*TASK PROMPT:* Set down exactly the stretch of lines below that opens at the line containing "luctus, metus. Praesent" and continues through the last line of the entries, and nothing else.
▬▬▬▬▬▬▬▬▬▬
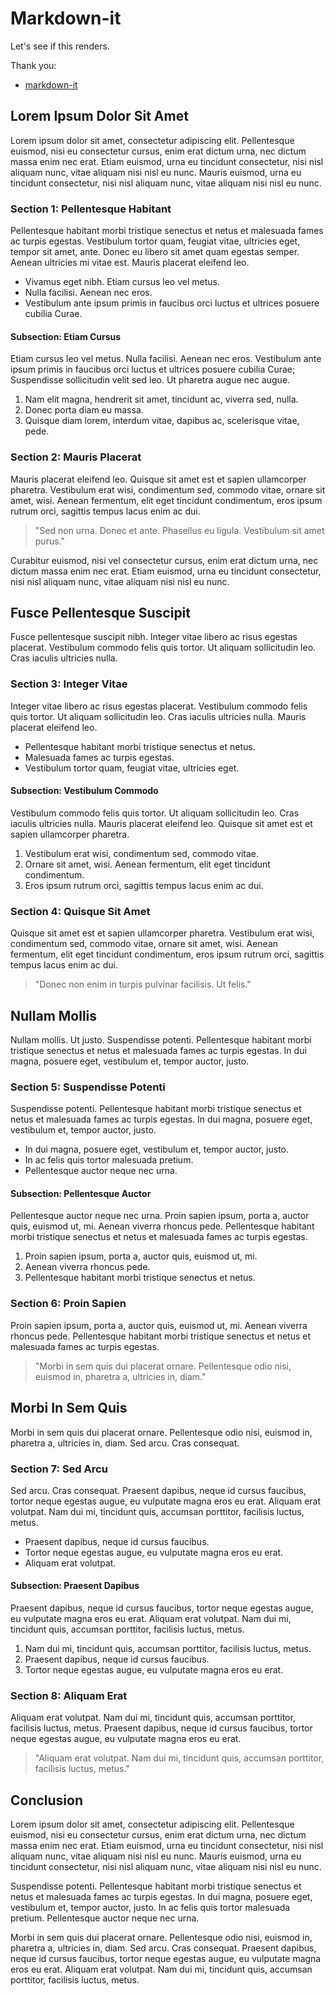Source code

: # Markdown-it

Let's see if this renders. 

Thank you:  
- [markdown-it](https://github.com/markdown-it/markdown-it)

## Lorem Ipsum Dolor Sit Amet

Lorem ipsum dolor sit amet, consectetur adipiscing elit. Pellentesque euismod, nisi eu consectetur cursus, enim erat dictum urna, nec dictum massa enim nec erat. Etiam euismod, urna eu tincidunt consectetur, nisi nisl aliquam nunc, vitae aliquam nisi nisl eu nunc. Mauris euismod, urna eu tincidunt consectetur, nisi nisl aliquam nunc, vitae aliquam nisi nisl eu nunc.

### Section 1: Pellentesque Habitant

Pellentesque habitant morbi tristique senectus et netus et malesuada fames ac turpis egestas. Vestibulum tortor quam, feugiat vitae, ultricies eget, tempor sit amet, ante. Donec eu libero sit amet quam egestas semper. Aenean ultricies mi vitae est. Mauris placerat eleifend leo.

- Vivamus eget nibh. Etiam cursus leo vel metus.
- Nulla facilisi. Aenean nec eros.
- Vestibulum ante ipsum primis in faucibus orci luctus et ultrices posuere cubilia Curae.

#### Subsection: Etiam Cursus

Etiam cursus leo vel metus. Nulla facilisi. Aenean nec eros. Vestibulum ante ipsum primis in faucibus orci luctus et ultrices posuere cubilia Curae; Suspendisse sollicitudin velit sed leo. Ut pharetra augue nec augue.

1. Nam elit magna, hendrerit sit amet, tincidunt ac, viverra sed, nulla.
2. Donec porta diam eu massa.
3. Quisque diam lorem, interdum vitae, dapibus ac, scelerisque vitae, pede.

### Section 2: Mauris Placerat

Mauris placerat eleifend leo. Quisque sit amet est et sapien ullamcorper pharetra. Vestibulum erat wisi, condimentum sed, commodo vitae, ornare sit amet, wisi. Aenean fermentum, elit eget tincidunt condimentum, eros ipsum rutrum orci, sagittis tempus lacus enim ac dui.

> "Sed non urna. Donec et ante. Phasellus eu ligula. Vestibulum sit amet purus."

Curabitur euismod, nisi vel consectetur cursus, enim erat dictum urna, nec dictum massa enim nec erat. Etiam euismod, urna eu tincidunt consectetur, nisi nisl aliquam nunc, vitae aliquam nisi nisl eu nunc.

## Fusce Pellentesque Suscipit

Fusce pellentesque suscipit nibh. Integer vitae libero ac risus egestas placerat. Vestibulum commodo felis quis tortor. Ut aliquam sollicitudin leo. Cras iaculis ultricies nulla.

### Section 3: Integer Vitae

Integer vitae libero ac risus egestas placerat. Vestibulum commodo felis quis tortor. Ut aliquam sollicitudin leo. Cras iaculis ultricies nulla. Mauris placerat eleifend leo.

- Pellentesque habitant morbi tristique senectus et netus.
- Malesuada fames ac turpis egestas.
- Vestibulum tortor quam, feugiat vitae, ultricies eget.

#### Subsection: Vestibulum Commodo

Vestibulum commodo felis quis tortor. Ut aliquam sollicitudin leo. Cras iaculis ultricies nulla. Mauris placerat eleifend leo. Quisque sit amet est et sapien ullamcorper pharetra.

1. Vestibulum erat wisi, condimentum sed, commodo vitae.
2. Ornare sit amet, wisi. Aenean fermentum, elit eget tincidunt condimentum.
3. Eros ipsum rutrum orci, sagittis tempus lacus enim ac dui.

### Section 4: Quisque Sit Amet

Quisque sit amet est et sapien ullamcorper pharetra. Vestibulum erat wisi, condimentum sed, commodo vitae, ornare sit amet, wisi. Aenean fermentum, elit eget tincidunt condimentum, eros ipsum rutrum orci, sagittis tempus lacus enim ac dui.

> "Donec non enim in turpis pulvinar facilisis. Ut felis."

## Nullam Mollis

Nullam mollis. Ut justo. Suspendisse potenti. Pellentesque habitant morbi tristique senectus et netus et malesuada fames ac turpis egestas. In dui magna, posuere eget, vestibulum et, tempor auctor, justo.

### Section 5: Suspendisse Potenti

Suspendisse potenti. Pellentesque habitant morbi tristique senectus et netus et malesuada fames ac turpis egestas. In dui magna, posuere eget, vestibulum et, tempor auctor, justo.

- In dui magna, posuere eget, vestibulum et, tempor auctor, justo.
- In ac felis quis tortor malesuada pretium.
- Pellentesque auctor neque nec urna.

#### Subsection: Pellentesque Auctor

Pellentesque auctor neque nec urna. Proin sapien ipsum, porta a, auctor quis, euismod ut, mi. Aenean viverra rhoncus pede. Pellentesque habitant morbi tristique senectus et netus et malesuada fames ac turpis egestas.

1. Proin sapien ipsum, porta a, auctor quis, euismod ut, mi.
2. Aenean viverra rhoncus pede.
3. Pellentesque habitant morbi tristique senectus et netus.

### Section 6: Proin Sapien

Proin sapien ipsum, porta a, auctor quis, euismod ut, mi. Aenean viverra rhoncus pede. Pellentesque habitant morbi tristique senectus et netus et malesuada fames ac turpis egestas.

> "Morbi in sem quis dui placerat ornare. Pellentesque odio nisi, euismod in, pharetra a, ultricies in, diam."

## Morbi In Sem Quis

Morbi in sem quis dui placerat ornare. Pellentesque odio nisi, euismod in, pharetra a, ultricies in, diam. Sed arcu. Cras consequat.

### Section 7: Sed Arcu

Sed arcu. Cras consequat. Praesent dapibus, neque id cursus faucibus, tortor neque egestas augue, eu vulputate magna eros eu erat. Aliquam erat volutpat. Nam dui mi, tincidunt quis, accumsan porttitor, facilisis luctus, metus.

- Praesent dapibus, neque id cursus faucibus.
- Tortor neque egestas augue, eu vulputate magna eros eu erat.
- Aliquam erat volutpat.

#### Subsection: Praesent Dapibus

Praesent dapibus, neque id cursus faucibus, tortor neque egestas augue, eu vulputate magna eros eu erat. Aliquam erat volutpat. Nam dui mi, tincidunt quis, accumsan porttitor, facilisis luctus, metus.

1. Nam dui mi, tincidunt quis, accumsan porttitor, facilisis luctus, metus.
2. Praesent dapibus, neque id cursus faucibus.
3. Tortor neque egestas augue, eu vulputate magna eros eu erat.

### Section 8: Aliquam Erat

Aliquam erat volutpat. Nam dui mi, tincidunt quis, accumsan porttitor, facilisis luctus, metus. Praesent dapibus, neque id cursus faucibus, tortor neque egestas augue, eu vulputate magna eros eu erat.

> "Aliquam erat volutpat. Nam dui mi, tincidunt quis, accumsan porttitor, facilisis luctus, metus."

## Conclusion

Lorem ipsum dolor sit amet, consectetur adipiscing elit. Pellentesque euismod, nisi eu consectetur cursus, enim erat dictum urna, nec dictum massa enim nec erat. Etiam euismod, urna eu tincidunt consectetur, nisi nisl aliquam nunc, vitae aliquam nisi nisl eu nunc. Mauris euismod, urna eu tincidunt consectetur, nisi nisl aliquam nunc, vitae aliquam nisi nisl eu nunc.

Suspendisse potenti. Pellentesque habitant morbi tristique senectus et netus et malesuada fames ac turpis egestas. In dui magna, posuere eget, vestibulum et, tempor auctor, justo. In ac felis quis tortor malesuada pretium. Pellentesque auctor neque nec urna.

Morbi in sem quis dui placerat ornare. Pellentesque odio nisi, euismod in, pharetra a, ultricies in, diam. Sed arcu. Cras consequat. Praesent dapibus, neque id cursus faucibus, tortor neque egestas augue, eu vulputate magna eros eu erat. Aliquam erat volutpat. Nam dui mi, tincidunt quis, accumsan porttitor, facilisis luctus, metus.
▬▬▬▬▬▬▬▬▬▬
*RESPONSE TO THE EXERCISE:*
Aliquam erat volutpat. Nam dui mi, tincidunt quis, accumsan porttitor, facilisis luctus, metus. Praesent dapibus, neque id cursus faucibus, tortor neque egestas augue, eu vulputate magna eros eu erat.

> "Aliquam erat volutpat. Nam dui mi, tincidunt quis, accumsan porttitor, facilisis luctus, metus."

## Conclusion

Lorem ipsum dolor sit amet, consectetur adipiscing elit. Pellentesque euismod, nisi eu consectetur cursus, enim erat dictum urna, nec dictum massa enim nec erat. Etiam euismod, urna eu tincidunt consectetur, nisi nisl aliquam nunc, vitae aliquam nisi nisl eu nunc. Mauris euismod, urna eu tincidunt consectetur, nisi nisl aliquam nunc, vitae aliquam nisi nisl eu nunc.

Suspendisse potenti. Pellentesque habitant morbi tristique senectus et netus et malesuada fames ac turpis egestas. In dui magna, posuere eget, vestibulum et, tempor auctor, justo. In ac felis quis tortor malesuada pretium. Pellentesque auctor neque nec urna.

Morbi in sem quis dui placerat ornare. Pellentesque odio nisi, euismod in, pharetra a, ultricies in, diam. Sed arcu. Cras consequat. Praesent dapibus, neque id cursus faucibus, tortor neque egestas augue, eu vulputate magna eros eu erat. Aliquam erat volutpat. Nam dui mi, tincidunt quis, accumsan porttitor, facilisis luctus, metus.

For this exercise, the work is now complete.